Slow iPhone sales hit Verizon.
For a long time, Apple and their flagship iPhone were on top of the world, keeping a stranglehold on the smartphone market with a quality product and numerous carriers happy to sell it. But iPhone sales have declined recently in the face of improved Android products. Earlier this year, Samsung’s Galaxy S4 surpassed the iPhone 5 as the most popular phone on the market, and according to a report published by Moffett Research on Thursday, the shrinking sales figures don’t just spell trouble for Apple, but for their network carriers as well.

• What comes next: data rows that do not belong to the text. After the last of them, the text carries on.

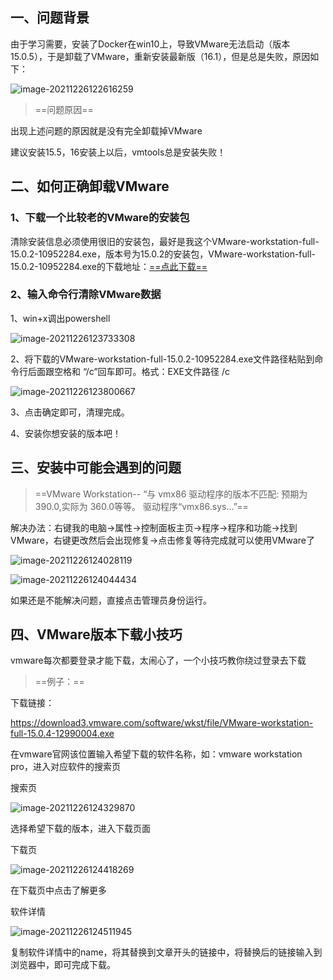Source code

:## 一、问题背景

由于学习需要，安装了Docker在win10上，导致VMware无法启动（版本15.0.5），于是卸载了VMware，重新安装最新版（16.1），但是总是失败，原因如下：

 ![image-20211226122616259](https://gitee.com/lovely-hair/blog-img/raw/master/img/20211226122616.png)

> ==问题原因==

出现上述问题的原因就是没有完全卸载掉VMware

建议安装15.5，16安装上以后，vmtools总是安装失败！

## 二、如何正确卸载VMware

### 1、下载一个比较老的VMware的安装包

清除安装信息必须使用很旧的安装包，最好是我这个VMware-workstation-full-15.0.2-10952284.exe，版本号为15.0.2的安装包，VMware-workstation-full-15.0.2-10952284.exe的下载地址：[==点此下载==](https://download3.vmware.com/software/wkst/file/VMware-workstation-full-15.0.2-10952284.exe?HashKey=db56b8c60ad82b772965fbfe7e321830&ext=.exe&params={"custnumber"%3A"JWRkcEBlQGV3dA%3D%3D"%2C"sourcefilesize"%3A"511.84+MB"%2C"dlgcode"%3A"WKST-1502-WIN"%2C"languagecode"%3A"cn"%2C"source"%3A"DOWNLOADS"%2C"downloadtype"%3A"manual"%2C"eula"%3A"Y"%2C"downloaduuid"%3A"411a51c6-9b6d-470e-9c47-73d17d8113e3"%2C"purchased"%3A"N"%2C"dlgtype"%3A"Product+Binaries"%2C"productversion"%3A"15.0.2"%2C"productfamily"%3A"VMware+Workstation+Pro"}&AuthKey=1585035857_b5b275b750f13ec18dc9d16d5dea6ae2&ext=.exe)

### 2、输入命令行清除VMware数据

1、win+x调出powershell

 ![image-20211226123733308](https://gitee.com/lovely-hair/blog-img/raw/master/img/20211226123733.png)

2、将下载的VMware-workstation-full-15.0.2-10952284.exe文件路径粘贴到命令行后面跟空格和 “/c”回车即可。格式：EXE文件路径 /c

 ![image-20211226123800667](https://gitee.com/lovely-hair/blog-img/raw/master/img/20211226123800.png)

3、点击确定即可，清理完成。

4、安装你想安装的版本吧！

## 三、安装中可能会遇到的问题

>  ==VMware Workstation-- “与 vmx86 驱动程序的版本不匹配: 预期为 390.0,实际为 360.0等等。 驱动程序“vmx86.sys...”==

解决办法：右键我的电脑->属性->控制面板主页->程序->程序和功能->找到VMware，右键更改然后会出现修复->点击修复等待完成就可以使用VMware了

 ![image-20211226124028119](https://gitee.com/lovely-hair/blog-img/raw/master/img/20211226124028.png)

 ![image-20211226124044434](https://gitee.com/lovely-hair/blog-img/raw/master/img/20211226124044.png)

如果还是不能解决问题，直接点击管理员身份运行。

## 四、VMware版本下载小技巧

vmware每次都要登录才能下载，太闹心了，一个小技巧教你绕过登录去下载

> ==例子：==

下载链接：

https://download3.vmware.com/software/wkst/file/VMware-workstation-full-15.0.4-12990004.exe

在vmware官网该位置输入希望下载的软件名称，如：vmware workstation pro，进入对应软件的搜索页

搜索页

 ![image-20211226124329870](https://gitee.com/lovely-hair/blog-img/raw/master/img/20211226124329.png)

选择希望下载的版本，进入下载页面

下载页

 ![image-20211226124418269](https://gitee.com/lovely-hair/blog-img/raw/master/img/20211226124418.png)

在下载页中点击了解更多

软件详情

 ![image-20211226124511945](https://gitee.com/lovely-hair/blog-img/raw/master/img/20211226124512.png)

复制软件详情中的name，将其替换到文章开头的链接中，将替换后的链接输入到浏览器中，即可完成下载。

In this case, Verizon Wireless is the phone network that has found itself in deep water. After the iPhone’s booming formative years, Verizon signed a hefty three-year contract with Apple that promised a total of $40 to $45 billion in sales of iPhones and other products. Since the contract terms began in 2011, Verizon has struggled to meet those numbers. Based on the first two years of the contract, Verizon is still holding $23.5 billion in leftover “purchase commitments”–a substantial figure that more than doubles their net iPhone sales from 2012. In other words, Verizon is facing a near-insurmountable deficit against their contract to Apple, and unless the smartphone market turns around dramatically and iPhones start flying off the shelves–something that could happen if Apple releases a new phone, but probably not to the level that Verizon needs it to–then the company could be forced to write a fat check when their contract expires at the end of the year.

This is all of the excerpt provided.